I generally do this manually with Claude and it's able to do it lightning fast, but a small dev making a third party Bluesky/Mastodon/etc client doesn't have the resources to pay for an AI API.

  • Such an approach moves the cost of accessibility to each user individually. It is not bad as a fallback mechanism, but I hope that those who publish won't decide that AI absolves them of the need to post accessible content. After all, if they generate the alt text on their side, they can do it only once and it would be accessible to everyone while saving multiple executions of the same recognition task on the other end. Additionally, they have more control how the image would be interpreted and I hope that this really would matter.

What differentiates this from other tools? Eg tesseract, EasyOcr?

They lost me when they suggested I install docker.

Now, I wouldn't mind if they suggested that as an _option_ for people whose system might exhibit compatibility problems, but - come on! How lazy can you get? You can't be bothered to cater to anything other than your own development environment, which you want us to reproduce? Then maybe call yourself "OCR4me", not "OCR4all".

  • > How lazy can you get?"

    Genuine question: What would the ideal docker-free solution look like in your opinion? That is, something that is accessible to the average university student, researcher, and faculty member? What installation tool/package manager would this hypothetical common user use? How many hoops would they have to jump through? The hub page lists the various dependencies [0], which on their own are pretty complicated packages.

    [0] https://hub.docker.com/r/uniwuezpd/ocr4all

I don't wish to speak out of turn, but it doesn't look like this project has been active for about 1 year. I checked GitHub and the last update was in Feb 2024. Their last post to X was 25 OCT 2023. :(

It's cool but is there any doubt that this will be very obsolete very soon? This is like how image recognition worked pre-CNN.
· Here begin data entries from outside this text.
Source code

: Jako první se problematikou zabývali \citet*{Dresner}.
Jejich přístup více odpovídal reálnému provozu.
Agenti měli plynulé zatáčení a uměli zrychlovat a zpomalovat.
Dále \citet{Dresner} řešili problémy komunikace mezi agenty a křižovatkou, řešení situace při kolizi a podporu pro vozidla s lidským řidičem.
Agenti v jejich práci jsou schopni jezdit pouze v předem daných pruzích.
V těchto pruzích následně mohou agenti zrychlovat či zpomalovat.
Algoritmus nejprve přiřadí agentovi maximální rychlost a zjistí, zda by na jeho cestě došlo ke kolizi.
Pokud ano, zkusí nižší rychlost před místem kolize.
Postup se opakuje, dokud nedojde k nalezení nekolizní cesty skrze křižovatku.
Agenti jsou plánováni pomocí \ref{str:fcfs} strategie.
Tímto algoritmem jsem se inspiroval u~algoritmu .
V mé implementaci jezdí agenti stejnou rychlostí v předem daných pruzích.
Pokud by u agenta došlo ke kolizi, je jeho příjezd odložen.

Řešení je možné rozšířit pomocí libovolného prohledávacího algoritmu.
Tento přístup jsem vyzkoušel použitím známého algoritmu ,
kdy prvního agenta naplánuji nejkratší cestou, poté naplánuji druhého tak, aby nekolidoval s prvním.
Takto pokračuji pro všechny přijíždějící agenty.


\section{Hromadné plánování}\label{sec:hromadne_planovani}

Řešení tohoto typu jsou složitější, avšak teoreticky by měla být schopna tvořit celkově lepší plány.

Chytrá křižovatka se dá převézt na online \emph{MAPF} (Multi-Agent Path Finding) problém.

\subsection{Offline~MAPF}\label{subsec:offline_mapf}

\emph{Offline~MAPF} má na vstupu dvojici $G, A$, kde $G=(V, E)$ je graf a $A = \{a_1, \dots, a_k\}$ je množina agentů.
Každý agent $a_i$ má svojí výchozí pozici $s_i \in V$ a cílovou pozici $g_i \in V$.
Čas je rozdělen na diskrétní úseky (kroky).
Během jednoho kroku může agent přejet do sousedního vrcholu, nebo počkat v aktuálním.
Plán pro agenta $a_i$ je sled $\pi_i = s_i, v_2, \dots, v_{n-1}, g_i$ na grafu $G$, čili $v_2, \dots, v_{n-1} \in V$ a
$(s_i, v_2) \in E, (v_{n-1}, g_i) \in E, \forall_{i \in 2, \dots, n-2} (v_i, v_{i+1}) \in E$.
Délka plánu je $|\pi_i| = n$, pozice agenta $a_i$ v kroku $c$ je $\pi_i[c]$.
(It looks like the project started in 2022. So maybe it wasn't obvious at the time)

This looks promising, not sure how it stacks up to Transkribus which seems to be the leader in the space since it has support for handwritten and trainable ML for your dataset.

Training a model exclusively on written material from specific time periods would be a fascinating way to explore history, specially at schools.

I've been using tesseract for a few years on a personal project, I'd be interested to know how they compare in terms of system resources, given that I am running it on a dell optiplex micro with 8 gigs of ram and 6-th gen i5 - tesseract is barely noticeable so it's just my curiosity at this point, I don't have any reasons to even consider switching over. I do however have a large dataset of several hundred gbs of scanned pdfs which would be worth digitalizing when I find some time to spare.